If you want to know WHY we have what we have today, here it is in a nutshell. It reflects the Jeffersonian understanding of government embraced by the antebellum South from the philosophy of Lincoln and the people of the North. For if Lincoln had believed as Jefferson, the Civil War would not have happened. In fact, it is probable that the circumstances leading up to that war would not have happened.

So, what in fact, did happen?! Truth to tell, there were two philosophies of government or, more precisely, the nature of man that undergirded the governing principles of North and South. The South held to the Aristotlean philosophy articulated by Locke that Man was a communal being who naturally created groups in which to live. Within those groups government was necessary, but only to provide protection for the citizenry. The creed of this philosophy was voiced by Jefferson: “Government governs best that governs least.”

The second philosophy of government arose from the teachings of British philosopher Thomas Hobbes. Hobbes claimed that man, like the tiger, was a solitary being making his way through life as best he could practicing the Law of the Jungle; that is, the survival of the fittest. Therefore, in order for man to be “civilized,” he had to be forced into a relationship with his fellows that could only be sustained through coercion and the only means by which such coercion could be applied was government. Thus government was the means by which civilization and society were maintained and it required a strong central government to do so. If that government was weak and unable to maintain control, the result would be social and political chaos!

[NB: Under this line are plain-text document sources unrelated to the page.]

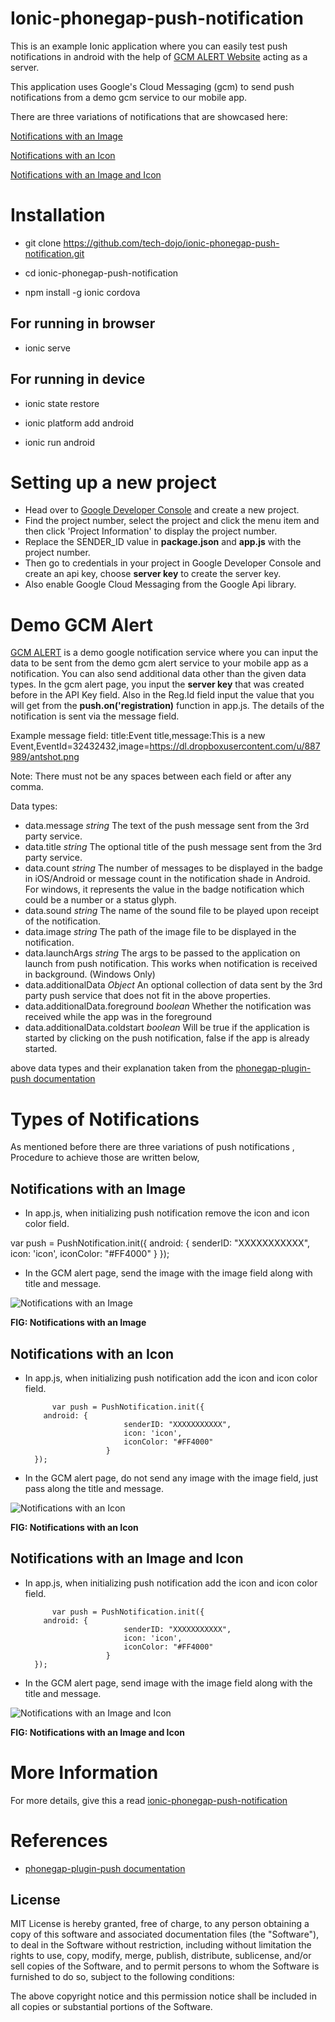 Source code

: # Ionic-phonegap-push-notification

This is an example Ionic application where you can easily test push notifications in android with the help of [GCM ALERT Website](http://gcm-alert.appspot.com/) acting as a server.

This application uses Google's Cloud Messaging (gcm) to send push notifications from a demo gcm service to our mobile app.

There are three variations of notifications that are showcased here:

 [Notifications with an Image](#notifications-with-an-image)
 
 [Notifications with an Icon](#notifications-with-an-icon)
 
 [Notifications with an Image and Icon](#notifications-with-an-image-and-icon)

# Installation

 * git clone https://github.com/tech-dojo/ionic-phonegap-push-notification.git

 * cd ionic-phonegap-push-notification

 * npm install -g ionic cordova
 
## For running in browser
 
 * ionic serve
 
## For running in device
 
 * ionic state restore

 * ionic platform add android

 * ionic run android
 
# Setting up a new project

 * Head over to [Google Developer Console](https://console.developers.google.com) and create a new project.
 * Find the project number, select the project and click the menu item and then click 'Project Information' to display the   project number.
 * Replace the SENDER_ID value in **package.json** and **app.js** with the project number.
 * Then go to credentials in your project in Google Developer Console and create an api key, choose **server key** to create   the server key.
 * Also enable Google Cloud Messaging from the Google Api library.
 
# Demo GCM Alert

[GCM ALERT](http://gcm-alert.appspot.com/) is a demo google notification service where you can input the data to be sent from the demo gcm alert service to your mobile app as a notification. You can also send additional data other than the given data types. In the gcm alert page, you input the **server key** that was created before in the API Key field. Also in the Reg.Id  field input the value that you will get from the **push.on('registration)** function in app.js. The details of the notification is sent via the message field.

Example message field: title:Event title,message:This is a new Event,EventId=32432432,image=https://dl.dropboxusercontent.com/u/887989/antshot.png

Note: There must not be any spaces between each field or after any comma.

Data types:

 * data.message	*string*	The text of the push message sent from the 3rd party service.
 * data.title	*string*	The optional title of the push message sent from the 3rd party service.
 * data.count	*string*	The number of messages to be displayed in the badge in iOS/Android or message count in the notification shade in Android. For windows, it represents the value in the badge notification which could be a number or a status glyph.
 * data.sound	*string*	The name of the sound file to be played upon receipt of the notification.
 * data.image	*string*	The path of the image file to be displayed in the notification.
 * data.launchArgs	*string*	The args to be passed to the application on launch from push notification. This works when notification is received in background. (Windows Only)
 * data.additionalData	*Object*	An optional collection of data sent by the 3rd party push service that does not fit in the     above properties.
 * data.additionalData.foreground	*boolean*	Whether the notification was received while the app was in the foreground
 * data.additionalData.coldstart	*boolean*	Will be true if the application is started by clicking on the push notification,     false if the app is already started.
 
above data types and their explanation taken from the [phonegap-plugin-push documentation](https://github.com/phonegap/phonegap-plugin-push/blob/master/docs/API.md)

# Types of Notifications

As mentioned before there are three variations of push notifications , Procedure to achieve those are written below,

## Notifications with an Image

* In app.js, when initializing push notification remove the icon and icon color field.

 var push = PushNotification.init({
          android: {
                            senderID: "XXXXXXXXXXX",
                            icon: 'icon',
                            iconColor: "#FF4000"
                        }
        });
  

* In the GCM alert page, send the image with the image field along with title and message.


![Notifications with an Image](/../screenshots/1.png?raw=true "Notifications with an Image")

**FIG: Notifications with an Image**

## Notifications with an Icon

* In app.js, when initializing push notification add the icon and icon color field.

            var push = PushNotification.init({
          android: {
                            senderID: "XXXXXXXXXXX",
                            icon: 'icon',
                            iconColor: "#FF4000"
                        }
        });

* In the GCM alert page, do not send any image with the image field, just pass along the title and message.


![Notifications with an Icon](/../screenshots/2.png?raw=true "Notifications with an Icon")

**FIG: Notifications with an Icon**

## Notifications with an Image and Icon

* In app.js, when initializing push notification add the icon and icon color field.

            var push = PushNotification.init({
          android: {
                            senderID: "XXXXXXXXXXX",
                            icon: 'icon',
                            iconColor: "#FF4000"
                        }
        });

* In the GCM alert page, send image with the image field along with the title and message.


![Notifications with an Image and Icon](/../screenshots/3.png?raw=true "Notifications with an Image and Icon")

**FIG: Notifications with an Image and Icon**

# More Information

For more details, give this a read [ionic-phonegap-push-notification]()

# References

 * [phonegap-plugin-push documentation](https://github.com/phonegap/phonegap-plugin-push/tree/master/docs)
 

## License

MIT License is hereby granted, free of charge, to any person obtaining
a copy of this software and associated documentation files (the
"Software"), to deal in the Software without restriction, including
without limitation the rights to use, copy, modify, merge, publish,
distribute, sublicense, and/or sell copies of the Software, and to
permit persons to whom the Software is furnished to do so, subject to
the following conditions:

The above copyright notice and this permission notice shall be
included in all copies or substantial portions of the Software.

This was the philosophy of Abraham Lincoln and his political allies! Secession of the Southern states meant to Lincoln—besides the loss of revenue—the breakup of what had been to that time an ever expanding Union. This, in turn, would lead to a weakening of central authority and eventually, anarchy, something which simply could not be permitted! Anything and everything needful to prevent it was acceptable in light of the unmitigated disaster that would follow a weakening of the central authority and its ability to force a naturally unruly populace into submission! No act was too barbarous, no crime too egregious to be shunned if by its commission the Union was preserved.

This answers many questions about the Union strategy of total war and why the people of the North did not cavil or later repent of the commission of such atrocities against what had been their “brothers.” It was permitted because they were seen as “necessary.”

Of course, Lincoln as a Hobbesian was not talking about “union” as most men understood it then—or now for that matter. A true “union” is by its very nature voluntary. Union at the point of a gun is conquest, occupation and subjugation. Lincoln’s definition of “union” was the submission of the American people—North andSouth—to the will of the central government. And under that arrangement, the states became nothing more than “counties” within a national government. And as counties have no separate powers within their states, so states then have no separate powers within the central government but become bureaucratic entities used for the collection of revenues and the imposition of federal laws, mandates and regulations.

This is, in effect, what happened as a result of the war of 1861. Lincoln and Hobbes won. Aristotle, Locke and Jefferson lost and so did the vision of the Founders along with We the People. Besides explaining how and why a ruinous war came about when sovereign states exercised their constitutional right to depart from a union that was no longer to their collective benefits, it also explains what is going on 150 years later as the same questions arise again as Jefferson Davis prophesied. Indeed, the major question remains: who rules—We the People or the Government?